AIM OF THE TASK -
Pick out each line of the records that includes the string "output", and copy it.

WORKING DATA -
┌────────
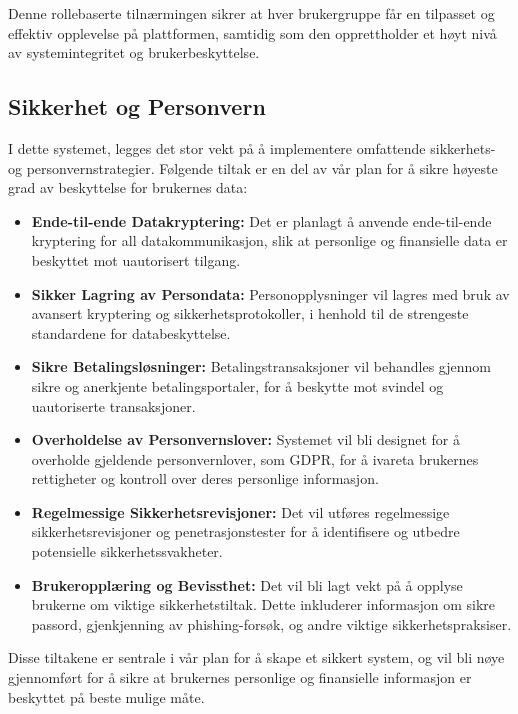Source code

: \documentclass[../doc.tex]{subfiles}
\begin{document}
Denne rollebaserte tilnærmingen sikrer at hver brukergruppe får en tilpasset og effektiv opplevelse på plattformen, samtidig som den opprettholder et høyt nivå av systemintegritet og brukerbeskyttelse.

\subsection{Sikkerhet og Personvern}
I dette systemet, legges det stor vekt på å implementere omfattende sikkerhets- og personvernstrategier. Følgende tiltak er en del av vår plan for å sikre høyeste grad av beskyttelse for brukernes data:

\begin{itemize}
    \item \textbf{Ende-til-ende Datakryptering:} Det er planlagt å anvende ende-til-ende kryptering for all datakommunikasjon, slik at personlige og finansielle data er beskyttet mot uautorisert tilgang.

    \item \textbf{Sikker Lagring av Persondata:} Personopplysninger vil lagres med bruk av avansert kryptering og sikkerhetsprotokoller, i henhold til de strengeste standardene for databeskyttelse.

    \item \textbf{Sikre Betalingsløsninger:} Betalingstransaksjoner vil behandles gjennom sikre og anerkjente betalingsportaler, for å beskytte mot svindel og uautoriserte transaksjoner.

    \item \textbf{Overholdelse av Personvernslover:} Systemet vil bli designet for å overholde gjeldende personvernlover, som GDPR, for å ivareta brukernes rettigheter og kontroll over deres personlige informasjon.

    \item \textbf{Regelmessige Sikkerhetsrevisjoner:} Det vil utføres regelmessige sikkerhetsrevisjoner og penetrasjonstester for å identifisere og utbedre potensielle sikkerhetssvakheter.

    \item \textbf{Brukeropplæring og Bevissthet:} Det vil bli lagt vekt på å opplyse brukerne om viktige sikkerhetstiltak. Dette inkluderer informasjon om sikre passord, gjenkjenning av phishing-forsøk, og andre viktige sikkerhetspraksiser.
\end{itemize}

Disse tiltakene er sentrale i vår plan for å skape et sikkert system, og vil bli nøye gjennomført for å sikre at brukernes personlige og finansielle informasjon er beskyttet på beste mulige måte.
\end{document}
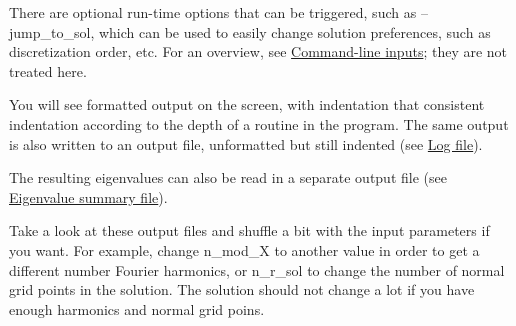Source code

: There are optional run-\/time options that can be triggered, such as {\ttfamily --jump\+\_\+to\+\_\+sol}, which can be used to easily change solution preferences, such as discretization order, etc. For an overview, see \hyperlink{page_inputs_inputs_POST_cmd}{Command-\/line inputs}; they are not treated here.

You will see formatted output on the screen, with indentation that consistent indentation according to the depth of a routine in the program. The same output is also written to an output file, unformatted but still indented (see \hyperlink{page_outputs_output_file_log}{Log file}).

The resulting eigenvalues can also be read in a separate output file (see \hyperlink{page_outputs_output_file_EV}{Eigenvalue summary file}).

Take a look at these output files and shuffle a bit with the input parameters if you want. For example, change {\ttfamily n\+\_\+mod\+\_\+X} to another value in order to get a different number Fourier harmonics, or {\ttfamily n\+\_\+r\+\_\+sol} to change the number of normal grid points in the solution. The solution should not change a lot if you have enough harmonics and normal grid poins.

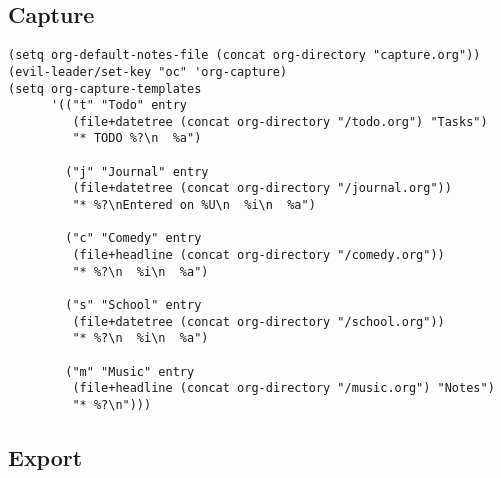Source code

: \documentclass[11pt]{article}
\begin{document}
\subsection{Capture}
\label{sec-10-2}


\begin{verbatim}
(setq org-default-notes-file (concat org-directory "capture.org")) 
(evil-leader/set-key "oc" 'org-capture) 
(setq org-capture-templates
      '(("t" "Todo" entry
         (file+datetree (concat org-directory "/todo.org") "Tasks")
         "* TODO %?\n  %a")

        ("j" "Journal" entry
         (file+datetree (concat org-directory "/journal.org"))
         "* %?\nEntered on %U\n  %i\n  %a")

        ("c" "Comedy" entry
         (file+headline (concat org-directory "/comedy.org"))
         "* %?\n  %i\n  %a")

        ("s" "School" entry
         (file+datetree (concat org-directory "/school.org"))
         "* %?\n  %i\n  %a")

        ("m" "Music" entry
         (file+headline (concat org-directory "/music.org") "Notes")
         "* %?\n")))
\end{verbatim}
\subsection{Export}
\label{sec-10-3}
\end{document}
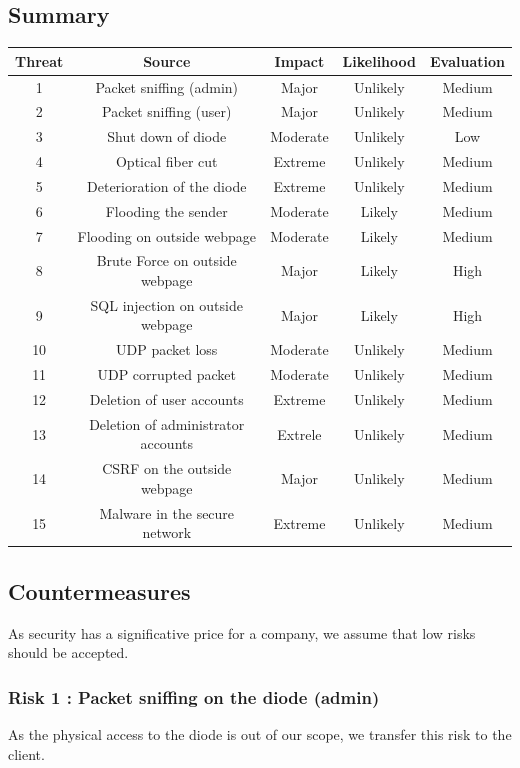 \documentclass[a4paper,11pt]{article}
\begin{document}
\subsection{Summary}
\begin{tabular}{|c|c|c|c|c|}
\hline
Threat & Source & Impact& Likelihood & Evaluation \\
\hline
1 &  Packet sniffing (admin) & Major  & Unlikely & Medium\\
\hline
2 &  Packet sniffing (user)  & Major  & Unlikely & Medium\\
\hline
3 & Shut down of diode & Moderate & Unlikely & Low \\
\hline
4 &  Optical fiber cut & Extreme  & Unlikely & Medium\\
\hline
5 & Deterioration of the diode & Extreme & Unlikely & Medium\\
\hline
6 & Flooding the sender & Moderate & Likely & Medium\\
\hline
7 & Flooding on outside webpage & Moderate & Likely & Medium \\
\hline 
8 &  Brute Force on outside webpage & Major & Likely & High\\
\hline
9 & SQL injection on outside webpage & Major & Likely & High \\
\hline
10 & UDP packet loss & Moderate & Unlikely & Medium \\
\hline
11 & UDP corrupted packet & Moderate & Unlikely & Medium \\
\hline
12 & Deletion of user accounts & Extreme & Unlikely & Medium \\
\hline
13 & Deletion of administrator accounts & Extrele & Unlikely & Medium \\
\hline
14 & CSRF on the outside webpage & Major & Unlikely & Medium \\
\hline
15 & Malware in the secure network & Extreme & Unlikely & Medium \\
\hline

  
\end{tabular}
\subsection{Countermeasures}
As security has a significative price for a company, we assume that low risks should be accepted.
\subsubsection{Risk 1 : Packet sniffing on the diode (admin) }
As the physical access to the diode is out of our scope, we transfer this risk to the client.
\end{document}
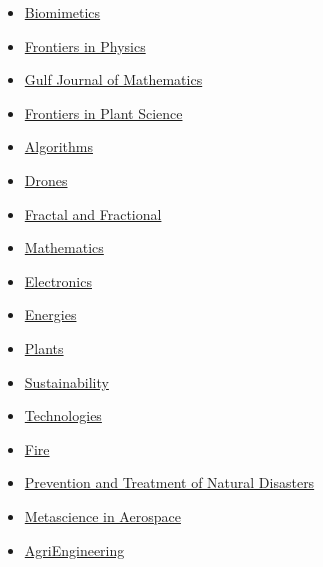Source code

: \documentclass[final, a4paper, oneside, 12pt]{article}
\numberwithin{equation}{section}
\begin{document}
\begin{itemize}
    \item \href{https://www.mdpi.com/journal/biomimetics/}{Biomimetics}

    \item \href{https://www.frontiersin.org/journals/physics/}{Frontiers in Physics}

    \item \href{https://gjom.org/}{Gulf Journal of Mathematics}

    \item \href{https://www.frontiersin.org/journals/plant-science/}{
Frontiers in Plant Science}

    \item \href{https://www.mdpi.com/journal/algorithms/}{Algorithms}

    \item \href{https://www.mdpi.com/journal/drones/}{Drones}

    \item \href{https://www.mdpi.com/journal/fractalfract/}{Fractal and Fractional}

    \item \href{https://www.mdpi.com/journal/mathematics/}{Mathematics}

    \item \href{https://www.mdpi.com/journal/electronics/}{Electronics}

    \item \href{https://www.mdpi.com/journal/energies/}{Energies}

    \item \href{https://www.mdpi.com/journal/plants/}{Plants}

    \item \href{https://www.mdpi.com/journal/sustainability/}{Sustainability}

    \item \href{https://www.mdpi.com/journal/technologies/}{Technologies}

    \item \href{https://www.mdpi.com/journal/fire/}{Fire}

    \item \href{https://ojs.ukscip.com/index.php/ptnd/}{Prevention and Treatment of Natural Disasters}

    \item \href{https://www.aimspress.com/journal/mina/}{Metascience in Aerospace}

    \item \href{https://www.mdpi.com/journal/agriengineering/}{AgriEngineering}
    

\end{itemize}
\end{document}

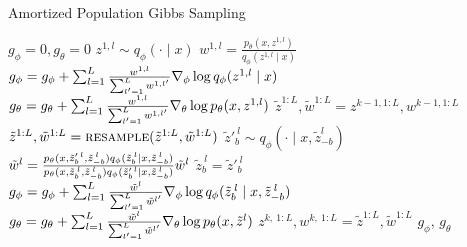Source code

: \documentclass{article}
\theoremstyle{definition}
\begin{document}
\begin{algorithm}[!tb]
  \caption{Amortized Population Gibbs Sampling}
  \label{alg:amortized-gibbs}
\begin{algorithmic}[1]
\small
  \State $g_\phi = 0, g_\theta = 0$\label{line:init-grad}
  \label{line:rws-loop}
      \State $z^{1,l} \sim q_\phi(\cdot \mid x)$\label{line:rws-propose}
      \State $w^{1,l} = \frac{p_\theta(x, z^{1,l})}{q_\phi(z^{1,l} \mid x)}$\label{line:rws-weight}
  \EndFor
  \State $g_\phi = g_\phi + \sum_{l = 1}^L \frac{w^{1,l}}{\sum_{l' = 1}^L w^{1,l'}} \nabla_\phi \log q_\phi(z^{1,l} \mid x)$\label{line:rws-grad-phi}
  \State $g_\theta = g_\theta + \sum_{l = 1}^L \frac{w^{1,l}}{\sum_{l' = 1}^L w^{1,l'}} \nabla_\theta \log p_\theta(x, z^{1,l})$\label{line:rws-grad-theta}
  \label{line:sweep-loop}
    \State $\tilde{z}^{1:L}, \tilde{w}^{1:L} = z^{k-1,1:L}, w^{k-1,1:L}$ \label{line:apg-sweep-begin}
    \label{line:block-loop}
      \State $\tilde{z}^{1:L}, \tilde{w}^{1:L}=\textsc{resample}(\tilde{z}^{1:L}, \tilde{w}^{1:L})$\label{line:resample} 
        \label{line:apg-sample-loop}
          \State $\tilde{z}'^{\:l}_b \sim q_\phi(\cdot \mid x, \tilde{z}_{-b}^l)$\label{line:apg-propose}
          \State \label{line:apg-weight} $\tilde{w}^l = \frac{p_\theta(x, \tilde{z}'^{\:l}_{b}, \tilde{z}^{\:l}_{-b}) q_\phi(\tilde{z}^{\:l}_b \mid x, \tilde{z}^{\:l}_{-b})}{p_\theta(x, \tilde{z}^{\:l}_b, \tilde{z}^{\:l}_{-b}) q_\phi(\tilde{z}'^{\:l}_b \mid x, \tilde{z}^{\:l}_{-b})}\tilde{w}^l$ 
          \State \label{line:apg-reassign}$\tilde{z}^{\:l}_b = \tilde{z}'^{\:l}_b$ 
      \EndFor
      \State $g_\phi=g_\phi+ \sum_{l = 1}^L\frac{\tilde{w}^l}{\sum_{l'= 1}^L \tilde{w}^{l'}} \nabla_\phi\log q_\phi(\tilde{z}^{\:l}_b \mid x, \tilde{z}^{\:l}_{-b})$\label{line:apg-grad-phi}
      \State $g_\theta = g_\theta + \sum_{l = 1}^L \frac{\tilde{w}^l}{\sum_{l' = 1}^L \tilde{w}^{l'}} \nabla_\theta \log p_\theta(x, \tilde{z}^l)$ \label{line:apg-grad-theta}
     \EndFor
     \State $z^{k,\:1:L}, w^{k,\:1:L} = \tilde{z}^{1:L}, \tilde{w}^{1:L}$\label{line:apg-sweep-end}
     \vspace{0.5em}
  \EndFor
  \Return $g_\phi$, $g_\theta$
\end{algorithmic}
\end{algorithm}
\end{document}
└────────
SOLUTION TO THIS TASK -
You will see formatted output on the screen, with indentation that consistent indentation according to the depth of a routine in the program. The same output is also written to an output file, unformatted but still indented (see \hyperlink{page_outputs_output_file_log}{Log file}).
The resulting eigenvalues can also be read in a separate output file (see \hyperlink{page_outputs_output_file_EV}{Eigenvalue summary file}).
Take a look at these output files and shuffle a bit with the input parameters if you want. For example, change {\ttfamily n\+\_\+mod\+\_\+X} to another value in order to get a different number Fourier harmonics, or {\ttfamily n\+\_\+r\+\_\+sol} to change the number of normal grid points in the solution. The solution should not change a lot if you have enough harmonics and normal grid poins.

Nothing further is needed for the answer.